The Stannary Palace, also known as the Duchy Palace, circa 1265–1300, was a complex of buildings constructed by the Earls of Cornwall as the centre of their administration. The surviving exchequer hall is reputed to be the oldest non-ecclesiastical building in Cornwall. The much larger great hall, of which large parts remain, was built as a replica of Westminster Hall. Its original function was as a court and place of taxation dealing with the Cornish tin industry. The Earls of Cornwall and later, after 1337, the Dukes of Cornwall had their residence at Restormel Castle so the original name would have been the Stannary Hall or the Great Hall of Lostwithiel. After 1337 it was sometimes referred to as the Duchy Palace.

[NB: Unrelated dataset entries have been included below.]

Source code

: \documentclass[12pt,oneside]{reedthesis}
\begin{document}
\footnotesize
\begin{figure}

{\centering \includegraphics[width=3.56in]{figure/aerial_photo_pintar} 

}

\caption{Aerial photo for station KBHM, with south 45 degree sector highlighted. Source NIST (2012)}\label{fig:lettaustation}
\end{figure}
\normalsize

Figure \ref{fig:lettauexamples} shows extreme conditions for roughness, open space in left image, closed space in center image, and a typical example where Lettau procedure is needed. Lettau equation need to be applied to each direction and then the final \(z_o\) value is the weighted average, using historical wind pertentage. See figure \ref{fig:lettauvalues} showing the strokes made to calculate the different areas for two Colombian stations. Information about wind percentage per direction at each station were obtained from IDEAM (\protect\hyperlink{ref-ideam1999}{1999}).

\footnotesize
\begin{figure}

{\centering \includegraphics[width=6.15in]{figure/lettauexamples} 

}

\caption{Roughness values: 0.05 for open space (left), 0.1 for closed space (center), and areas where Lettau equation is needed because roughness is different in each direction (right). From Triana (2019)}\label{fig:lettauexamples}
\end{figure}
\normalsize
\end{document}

In 1265 Richard, Earl of Cornwall, second son of King John and brother of King Henry III, acquired Restormel Castle, the Borough of Lostwithiel and the town of Fowey, from the de Cardinan family. During this period Lostwithiel was the most important port of Cornwall and second only to Southampton along the South Coast. In 1273 Richard died and was succeeded by his son Edmund, who took occupation of Restormel Castle and built the Great Hall.

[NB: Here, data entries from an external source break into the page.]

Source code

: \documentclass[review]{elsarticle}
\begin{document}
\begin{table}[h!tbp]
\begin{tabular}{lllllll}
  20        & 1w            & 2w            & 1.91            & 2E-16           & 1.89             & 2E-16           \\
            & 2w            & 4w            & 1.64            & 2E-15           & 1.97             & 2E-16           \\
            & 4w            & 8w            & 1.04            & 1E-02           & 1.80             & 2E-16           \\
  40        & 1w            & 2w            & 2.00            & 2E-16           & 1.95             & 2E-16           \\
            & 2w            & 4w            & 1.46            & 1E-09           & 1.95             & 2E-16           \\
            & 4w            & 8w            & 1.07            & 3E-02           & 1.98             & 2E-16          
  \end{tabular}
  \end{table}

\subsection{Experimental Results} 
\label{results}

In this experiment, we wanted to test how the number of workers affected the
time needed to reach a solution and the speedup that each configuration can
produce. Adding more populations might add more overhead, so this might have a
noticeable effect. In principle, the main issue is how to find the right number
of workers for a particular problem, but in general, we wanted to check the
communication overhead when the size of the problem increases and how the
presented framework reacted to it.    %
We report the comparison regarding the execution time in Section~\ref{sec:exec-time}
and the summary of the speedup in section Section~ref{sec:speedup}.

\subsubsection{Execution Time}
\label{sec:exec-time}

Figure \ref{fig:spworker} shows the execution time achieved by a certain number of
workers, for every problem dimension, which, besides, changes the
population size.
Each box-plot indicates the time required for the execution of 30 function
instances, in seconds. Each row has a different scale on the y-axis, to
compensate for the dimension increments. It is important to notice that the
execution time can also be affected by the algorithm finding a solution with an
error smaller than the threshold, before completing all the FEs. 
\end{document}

This building was a very large complex, covering more than  and consisted of the Great Hall, which was the Convocation Hall for the Stannaries and Duchy affairs. It also housed the smelting houses, the coinage hall for the stannaries and duchy. In this complex the stannary courts were held and the stannary prison located. Records state that the whole complex was built and completed between 1272 and 1300 and regarded as the finest and grandest buildings in Cornwall.

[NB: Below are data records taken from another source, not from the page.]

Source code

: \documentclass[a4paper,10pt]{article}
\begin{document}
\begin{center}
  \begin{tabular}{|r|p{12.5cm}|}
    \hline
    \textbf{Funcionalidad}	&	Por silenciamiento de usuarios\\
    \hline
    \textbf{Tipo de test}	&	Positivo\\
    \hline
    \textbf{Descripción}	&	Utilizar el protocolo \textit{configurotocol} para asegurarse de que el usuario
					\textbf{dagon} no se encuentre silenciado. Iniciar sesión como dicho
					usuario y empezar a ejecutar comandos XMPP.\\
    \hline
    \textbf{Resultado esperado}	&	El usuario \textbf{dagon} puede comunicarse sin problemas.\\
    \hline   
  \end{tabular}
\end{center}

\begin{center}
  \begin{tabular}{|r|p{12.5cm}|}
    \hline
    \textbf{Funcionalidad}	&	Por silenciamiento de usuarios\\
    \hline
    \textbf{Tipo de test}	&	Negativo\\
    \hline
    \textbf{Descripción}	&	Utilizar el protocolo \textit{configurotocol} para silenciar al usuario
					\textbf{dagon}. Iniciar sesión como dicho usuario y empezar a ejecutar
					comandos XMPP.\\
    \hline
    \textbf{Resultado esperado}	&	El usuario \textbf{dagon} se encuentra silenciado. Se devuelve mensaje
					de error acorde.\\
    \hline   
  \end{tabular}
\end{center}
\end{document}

In 1338 the earldom was raised to a dukedom and the first duke was the Edward, the Black Prince. The building then became the administrative centre for the duchy and the only polling station for the whole of Cornwall.

The Cornish Stannaries were suspended as a consequence of the Cornish Rebellion of 1497. Henry VII restored them in return for a payment from the tin miners of the, at the time, enormous sum of £1,000, to support his war on Scotland. In addition to restoring the stannaries and pardoning the people who participated in the rebellion, Henry's Charter of Pardon of 1508 provided that no new laws affecting miners should be enacted without the consent of twenty-four stannators, six being chosen from each of the four stannaries at Lostwithiel, Launceston, Truro and Helston.

The 1508 Charter states, "No [Westminster] Act or Statute shall have effect in the Stannaries without the assent and consent of the twenty-four stannators." Acting in its capacity as appeal court for the colonies, the Judicial Committee of the Privy Council has declared that any reference to the stannaries means the whole of Cornwall.

Although England had its own London-based exchequer, the unabridged Charter of Pardon makes no less than ten separate references to the Lostwithiel exchequer; thus illustrating one aspect of the constitutional linkage between Stannary and Duchy.

In September 1644 AD, the English Civil War was at its height and the town of Lostwithiel was taken by the Earl of Essex who made it his headquarters. During the battle the town was badly damaged, the Great Hall sacked and burnt, destroying valuable records of the Shire and stannaries. The part known as the Exchequer Hall was the least damaged and this then became the Convocation Hall for the Stannaries and the Public Convocation.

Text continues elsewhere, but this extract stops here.